[Stored data entries]
· · · ·
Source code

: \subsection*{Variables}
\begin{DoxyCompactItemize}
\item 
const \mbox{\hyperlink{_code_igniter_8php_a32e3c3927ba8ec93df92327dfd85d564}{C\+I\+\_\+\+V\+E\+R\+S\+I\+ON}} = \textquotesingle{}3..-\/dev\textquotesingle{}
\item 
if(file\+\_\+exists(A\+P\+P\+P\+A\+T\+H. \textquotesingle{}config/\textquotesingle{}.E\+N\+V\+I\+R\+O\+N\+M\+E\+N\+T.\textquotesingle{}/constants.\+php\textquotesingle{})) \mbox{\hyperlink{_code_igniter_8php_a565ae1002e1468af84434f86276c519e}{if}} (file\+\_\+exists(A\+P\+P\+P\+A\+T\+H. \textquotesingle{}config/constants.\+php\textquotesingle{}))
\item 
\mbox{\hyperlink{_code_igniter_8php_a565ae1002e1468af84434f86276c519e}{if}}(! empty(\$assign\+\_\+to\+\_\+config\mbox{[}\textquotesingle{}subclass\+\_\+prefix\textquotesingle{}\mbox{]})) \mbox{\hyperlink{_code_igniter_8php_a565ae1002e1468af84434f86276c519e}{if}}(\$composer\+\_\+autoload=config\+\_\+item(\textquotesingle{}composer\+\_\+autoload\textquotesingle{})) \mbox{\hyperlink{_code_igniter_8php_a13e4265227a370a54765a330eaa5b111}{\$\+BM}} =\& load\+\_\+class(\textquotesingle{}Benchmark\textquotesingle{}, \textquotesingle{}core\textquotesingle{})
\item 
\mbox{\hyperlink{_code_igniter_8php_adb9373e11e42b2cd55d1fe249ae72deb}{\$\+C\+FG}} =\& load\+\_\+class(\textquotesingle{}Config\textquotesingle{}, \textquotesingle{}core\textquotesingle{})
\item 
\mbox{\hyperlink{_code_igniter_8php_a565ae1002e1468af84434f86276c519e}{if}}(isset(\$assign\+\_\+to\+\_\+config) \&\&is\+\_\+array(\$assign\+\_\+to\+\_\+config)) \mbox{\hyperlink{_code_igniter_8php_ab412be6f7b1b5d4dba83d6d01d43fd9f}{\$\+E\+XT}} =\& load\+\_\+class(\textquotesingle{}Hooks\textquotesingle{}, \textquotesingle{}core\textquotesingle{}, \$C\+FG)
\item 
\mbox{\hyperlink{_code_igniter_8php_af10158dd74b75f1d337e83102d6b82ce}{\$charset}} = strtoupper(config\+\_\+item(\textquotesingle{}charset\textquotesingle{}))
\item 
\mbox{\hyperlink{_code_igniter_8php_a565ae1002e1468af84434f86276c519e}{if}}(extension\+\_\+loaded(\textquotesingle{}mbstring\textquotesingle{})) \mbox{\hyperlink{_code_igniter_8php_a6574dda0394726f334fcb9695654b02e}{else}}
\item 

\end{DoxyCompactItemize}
· · · ·
Please find each line in the records above that holds the word "assign", and copy it.

Response for this exercise
\mbox{\hyperlink{_code_igniter_8php_a565ae1002e1468af84434f86276c519e}{if}}(! empty(\$assign\+\_\+to\+\_\+config\mbox{[}\textquotesingle{}subclass\+\_\+prefix\textquotesingle{}\mbox{]})) \mbox{\hyperlink{_code_igniter_8php_a565ae1002e1468af84434f86276c519e}{if}}(\$composer\+\_\+autoload=config\+\_\+item(\textquotesingle{}composer\+\_\+autoload\textquotesingle{})) \mbox{\hyperlink{_code_igniter_8php_a13e4265227a370a54765a330eaa5b111}{\$\+BM}} =\& load\+\_\+class(\textquotesingle{}Benchmark\textquotesingle{}, \textquotesingle{}core\textquotesingle{})
\mbox{\hyperlink{_code_igniter_8php_a565ae1002e1468af84434f86276c519e}{if}}(isset(\$assign\+\_\+to\+\_\+config) \&\&is\+\_\+array(\$assign\+\_\+to\+\_\+config)) \mbox{\hyperlink{_code_igniter_8php_ab412be6f7b1b5d4dba83d6d01d43fd9f}{\$\+E\+XT}} =\& load\+\_\+class(\textquotesingle{}Hooks\textquotesingle{}, \textquotesingle{}core\textquotesingle{}, \$C\+FG)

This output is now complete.